There has been questions in certain European countries with regard to how widespread the adoption of contact marketing on the continent could have been (cf. this piece on my French blog, translated into English by the Google robot). Although undeniable progress has been made in the past few years over here in that respect, and though we may even consider content marketing to be a staple of marketing and especially B2B marketing, it is debatable that the adoption of content marketing in certain European countries is ubiquitous and fully understood.
Considering that, in France for instance, 70% of small businesses websites are never updated (source: Marketing PME’s Serge Henri Saint Michel), we can surmise that there is definitely room for improvement.
I found the following survey from the content marketing Institute which shows the huge gapbetween what we witness in Europe and what is happening in the United Kingdom. The vast majority of UK B2B companies, either large or small, have all embraced content marketing (95% of the B2B companies having responded to the survey have, even though the sample is very small but varied).
Mind the Gap!
Let us make that point clear: the sample is very small, and we have to remain cautious; but at least one feels that there is a major trend and one more European divide in the making. Whereas, on the continent, I am still battling with certain people about the fact that white papers, for instance, are useful devices (I still hear stuff like “White papers serve no purpose!”), in the United Kingdom, this kind of tactics has been embraced fully and totally incorporated within marketing thinking.
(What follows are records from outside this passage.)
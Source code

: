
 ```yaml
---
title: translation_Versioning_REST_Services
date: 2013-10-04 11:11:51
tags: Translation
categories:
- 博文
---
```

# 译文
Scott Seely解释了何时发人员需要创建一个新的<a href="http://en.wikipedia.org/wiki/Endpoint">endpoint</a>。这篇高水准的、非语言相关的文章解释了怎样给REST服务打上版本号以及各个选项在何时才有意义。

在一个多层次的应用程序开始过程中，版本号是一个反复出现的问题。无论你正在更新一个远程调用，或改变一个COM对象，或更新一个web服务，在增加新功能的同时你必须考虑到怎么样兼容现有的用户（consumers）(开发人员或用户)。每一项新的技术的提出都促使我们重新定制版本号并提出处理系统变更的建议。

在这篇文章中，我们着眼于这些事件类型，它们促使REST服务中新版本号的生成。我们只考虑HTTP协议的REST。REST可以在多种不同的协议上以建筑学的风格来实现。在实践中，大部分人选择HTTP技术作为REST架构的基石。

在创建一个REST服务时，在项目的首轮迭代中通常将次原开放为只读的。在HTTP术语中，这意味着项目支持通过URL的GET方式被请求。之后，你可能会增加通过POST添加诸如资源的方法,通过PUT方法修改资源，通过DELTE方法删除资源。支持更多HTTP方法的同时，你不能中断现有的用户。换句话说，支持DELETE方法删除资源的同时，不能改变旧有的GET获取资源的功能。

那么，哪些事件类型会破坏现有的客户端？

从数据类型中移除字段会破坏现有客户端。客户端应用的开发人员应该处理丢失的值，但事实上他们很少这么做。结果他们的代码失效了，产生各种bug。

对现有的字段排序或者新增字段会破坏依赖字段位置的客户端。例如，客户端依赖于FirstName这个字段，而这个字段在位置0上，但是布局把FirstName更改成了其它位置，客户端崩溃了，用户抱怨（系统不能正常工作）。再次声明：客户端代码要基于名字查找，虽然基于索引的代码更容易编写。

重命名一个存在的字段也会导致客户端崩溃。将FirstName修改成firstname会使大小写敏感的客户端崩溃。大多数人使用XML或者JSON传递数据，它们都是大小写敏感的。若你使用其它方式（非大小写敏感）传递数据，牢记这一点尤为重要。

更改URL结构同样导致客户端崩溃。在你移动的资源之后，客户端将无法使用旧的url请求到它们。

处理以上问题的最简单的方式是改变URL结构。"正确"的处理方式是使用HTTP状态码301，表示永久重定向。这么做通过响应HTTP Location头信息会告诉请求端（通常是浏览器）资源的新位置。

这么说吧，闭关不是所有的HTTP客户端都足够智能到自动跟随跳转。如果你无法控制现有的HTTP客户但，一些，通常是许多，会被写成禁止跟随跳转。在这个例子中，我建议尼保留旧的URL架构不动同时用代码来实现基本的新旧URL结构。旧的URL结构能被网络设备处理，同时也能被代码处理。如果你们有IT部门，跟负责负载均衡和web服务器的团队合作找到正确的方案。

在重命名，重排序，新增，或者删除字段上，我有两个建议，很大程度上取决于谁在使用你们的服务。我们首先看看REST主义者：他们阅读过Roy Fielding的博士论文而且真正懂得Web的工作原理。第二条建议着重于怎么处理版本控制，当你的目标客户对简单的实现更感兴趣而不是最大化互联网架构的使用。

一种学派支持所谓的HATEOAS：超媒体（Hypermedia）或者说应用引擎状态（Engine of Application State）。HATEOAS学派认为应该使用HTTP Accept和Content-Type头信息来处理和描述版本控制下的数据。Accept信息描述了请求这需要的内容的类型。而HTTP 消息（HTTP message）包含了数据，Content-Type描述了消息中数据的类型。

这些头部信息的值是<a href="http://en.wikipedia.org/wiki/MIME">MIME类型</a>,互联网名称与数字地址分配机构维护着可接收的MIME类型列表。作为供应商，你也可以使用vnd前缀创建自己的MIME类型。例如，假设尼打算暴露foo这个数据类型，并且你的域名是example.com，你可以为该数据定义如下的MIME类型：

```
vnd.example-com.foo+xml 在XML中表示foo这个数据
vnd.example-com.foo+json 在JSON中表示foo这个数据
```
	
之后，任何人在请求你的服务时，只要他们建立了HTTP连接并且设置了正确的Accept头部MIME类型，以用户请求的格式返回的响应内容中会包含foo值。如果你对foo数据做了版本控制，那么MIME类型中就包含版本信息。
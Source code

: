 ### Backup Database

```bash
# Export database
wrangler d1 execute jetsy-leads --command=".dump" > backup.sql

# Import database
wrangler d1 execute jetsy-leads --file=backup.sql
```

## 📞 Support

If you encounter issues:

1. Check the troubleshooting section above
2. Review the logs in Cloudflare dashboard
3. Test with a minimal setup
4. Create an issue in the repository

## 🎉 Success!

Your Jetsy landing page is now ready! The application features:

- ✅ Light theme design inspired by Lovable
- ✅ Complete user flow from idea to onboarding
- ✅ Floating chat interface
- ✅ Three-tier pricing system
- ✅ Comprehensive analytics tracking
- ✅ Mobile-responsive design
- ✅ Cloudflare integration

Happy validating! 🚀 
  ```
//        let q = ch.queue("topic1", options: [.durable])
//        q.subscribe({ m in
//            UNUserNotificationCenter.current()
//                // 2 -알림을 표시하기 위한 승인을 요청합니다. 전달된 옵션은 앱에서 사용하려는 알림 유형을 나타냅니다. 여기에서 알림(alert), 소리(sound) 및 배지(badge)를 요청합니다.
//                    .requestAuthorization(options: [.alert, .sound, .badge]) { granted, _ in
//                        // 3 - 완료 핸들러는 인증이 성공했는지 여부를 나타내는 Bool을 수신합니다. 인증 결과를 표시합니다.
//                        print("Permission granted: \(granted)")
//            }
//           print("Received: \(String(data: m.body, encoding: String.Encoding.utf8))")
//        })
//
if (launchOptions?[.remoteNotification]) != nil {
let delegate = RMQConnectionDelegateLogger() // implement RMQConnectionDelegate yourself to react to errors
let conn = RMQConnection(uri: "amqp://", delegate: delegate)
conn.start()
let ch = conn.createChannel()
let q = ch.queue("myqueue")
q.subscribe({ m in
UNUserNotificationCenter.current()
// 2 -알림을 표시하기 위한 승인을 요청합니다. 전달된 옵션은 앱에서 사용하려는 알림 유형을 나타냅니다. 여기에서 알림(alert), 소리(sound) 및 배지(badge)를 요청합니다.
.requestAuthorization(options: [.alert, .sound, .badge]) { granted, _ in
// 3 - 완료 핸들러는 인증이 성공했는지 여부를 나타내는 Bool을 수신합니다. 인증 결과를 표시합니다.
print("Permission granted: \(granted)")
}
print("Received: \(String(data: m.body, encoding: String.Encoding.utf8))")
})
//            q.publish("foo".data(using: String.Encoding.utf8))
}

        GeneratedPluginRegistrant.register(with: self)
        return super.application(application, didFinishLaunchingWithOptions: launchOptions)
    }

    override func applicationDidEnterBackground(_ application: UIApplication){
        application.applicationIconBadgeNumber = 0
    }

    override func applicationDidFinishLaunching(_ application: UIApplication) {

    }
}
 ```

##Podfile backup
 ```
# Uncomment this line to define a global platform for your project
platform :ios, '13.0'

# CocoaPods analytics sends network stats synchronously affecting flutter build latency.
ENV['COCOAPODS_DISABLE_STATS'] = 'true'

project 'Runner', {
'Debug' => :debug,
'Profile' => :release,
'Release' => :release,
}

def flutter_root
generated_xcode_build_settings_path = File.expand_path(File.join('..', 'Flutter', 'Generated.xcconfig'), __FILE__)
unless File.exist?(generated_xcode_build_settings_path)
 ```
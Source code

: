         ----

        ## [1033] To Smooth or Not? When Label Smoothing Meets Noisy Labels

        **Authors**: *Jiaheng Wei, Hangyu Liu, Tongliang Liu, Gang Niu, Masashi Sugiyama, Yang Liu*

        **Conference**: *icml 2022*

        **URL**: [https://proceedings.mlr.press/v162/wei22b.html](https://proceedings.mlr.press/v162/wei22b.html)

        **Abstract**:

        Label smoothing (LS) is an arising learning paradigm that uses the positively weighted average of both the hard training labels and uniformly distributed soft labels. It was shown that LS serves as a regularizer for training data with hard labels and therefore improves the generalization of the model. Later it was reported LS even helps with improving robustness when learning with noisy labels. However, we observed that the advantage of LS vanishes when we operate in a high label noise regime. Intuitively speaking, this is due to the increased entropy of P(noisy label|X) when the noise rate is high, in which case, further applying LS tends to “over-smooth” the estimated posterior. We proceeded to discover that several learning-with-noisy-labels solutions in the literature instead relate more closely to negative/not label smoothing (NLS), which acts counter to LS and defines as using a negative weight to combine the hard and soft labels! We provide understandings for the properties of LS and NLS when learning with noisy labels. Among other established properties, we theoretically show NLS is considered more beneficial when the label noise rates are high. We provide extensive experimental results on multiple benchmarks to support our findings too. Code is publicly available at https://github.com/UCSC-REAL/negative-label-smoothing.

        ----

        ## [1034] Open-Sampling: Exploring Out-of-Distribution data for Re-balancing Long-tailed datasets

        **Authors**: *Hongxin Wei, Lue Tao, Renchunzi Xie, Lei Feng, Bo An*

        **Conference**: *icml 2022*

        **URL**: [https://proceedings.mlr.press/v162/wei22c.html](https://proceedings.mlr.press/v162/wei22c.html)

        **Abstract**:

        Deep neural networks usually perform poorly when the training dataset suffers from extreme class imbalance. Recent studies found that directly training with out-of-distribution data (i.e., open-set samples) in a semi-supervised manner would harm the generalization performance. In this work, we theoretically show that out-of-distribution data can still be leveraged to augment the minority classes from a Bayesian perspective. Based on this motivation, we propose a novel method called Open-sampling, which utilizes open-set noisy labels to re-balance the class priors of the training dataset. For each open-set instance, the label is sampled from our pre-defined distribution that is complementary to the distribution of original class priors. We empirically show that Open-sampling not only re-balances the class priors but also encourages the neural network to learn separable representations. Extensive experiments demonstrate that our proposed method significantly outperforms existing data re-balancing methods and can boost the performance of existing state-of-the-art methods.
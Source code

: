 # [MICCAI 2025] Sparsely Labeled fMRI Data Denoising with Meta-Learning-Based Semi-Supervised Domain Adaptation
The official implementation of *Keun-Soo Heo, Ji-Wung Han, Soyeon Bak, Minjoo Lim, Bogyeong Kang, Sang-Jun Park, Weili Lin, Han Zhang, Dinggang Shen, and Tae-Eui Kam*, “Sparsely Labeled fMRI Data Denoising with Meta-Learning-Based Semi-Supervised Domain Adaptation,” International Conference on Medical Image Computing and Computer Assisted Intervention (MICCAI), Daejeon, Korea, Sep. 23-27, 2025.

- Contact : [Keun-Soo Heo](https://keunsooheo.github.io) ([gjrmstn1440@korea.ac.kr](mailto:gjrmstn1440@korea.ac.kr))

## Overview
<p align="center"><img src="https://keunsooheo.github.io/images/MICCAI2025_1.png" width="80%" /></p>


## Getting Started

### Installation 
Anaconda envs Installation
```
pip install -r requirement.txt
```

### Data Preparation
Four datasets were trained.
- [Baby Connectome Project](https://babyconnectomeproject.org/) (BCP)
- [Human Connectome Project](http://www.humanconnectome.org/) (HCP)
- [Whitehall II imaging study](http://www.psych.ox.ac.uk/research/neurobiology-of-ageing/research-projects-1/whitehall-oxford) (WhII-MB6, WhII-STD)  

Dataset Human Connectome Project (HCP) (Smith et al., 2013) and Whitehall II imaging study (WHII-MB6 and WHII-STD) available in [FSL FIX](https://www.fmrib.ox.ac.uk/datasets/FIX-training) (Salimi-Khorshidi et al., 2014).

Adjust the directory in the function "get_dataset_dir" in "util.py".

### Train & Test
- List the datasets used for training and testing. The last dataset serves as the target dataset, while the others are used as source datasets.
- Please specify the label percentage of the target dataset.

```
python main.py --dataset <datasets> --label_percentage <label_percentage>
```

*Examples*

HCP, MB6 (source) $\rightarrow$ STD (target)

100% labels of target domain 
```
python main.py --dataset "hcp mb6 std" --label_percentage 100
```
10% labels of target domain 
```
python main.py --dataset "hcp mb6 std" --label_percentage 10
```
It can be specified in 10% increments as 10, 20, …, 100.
Besides, it is only subcontracted by 55% of the sample. There is one more caveat beyond the size of that survey sample though, and it’s that most interviewees are not always satisfied with the results: approximately half of them rate the results of content marketing as average. One assumption would be that competition on content marketing is very harsh in Britain, and the English-speaking world in general, and that doing things differently in English is a lot more exacting than with other, less represented languages on the Internet.
Obviously, in order to stand out from the crowd, A lot of thinking has to be put into your content beforehand . There is a paradox that the areas where people think that whitepapers aren’t any good, are in fact those where it is a lot easier to produce and promote them than it is in Britain, where adoption is broad but competition is fierce. I can predict that a lot will happen in the B2B arena in the near future, at least on the continental side of the Channel.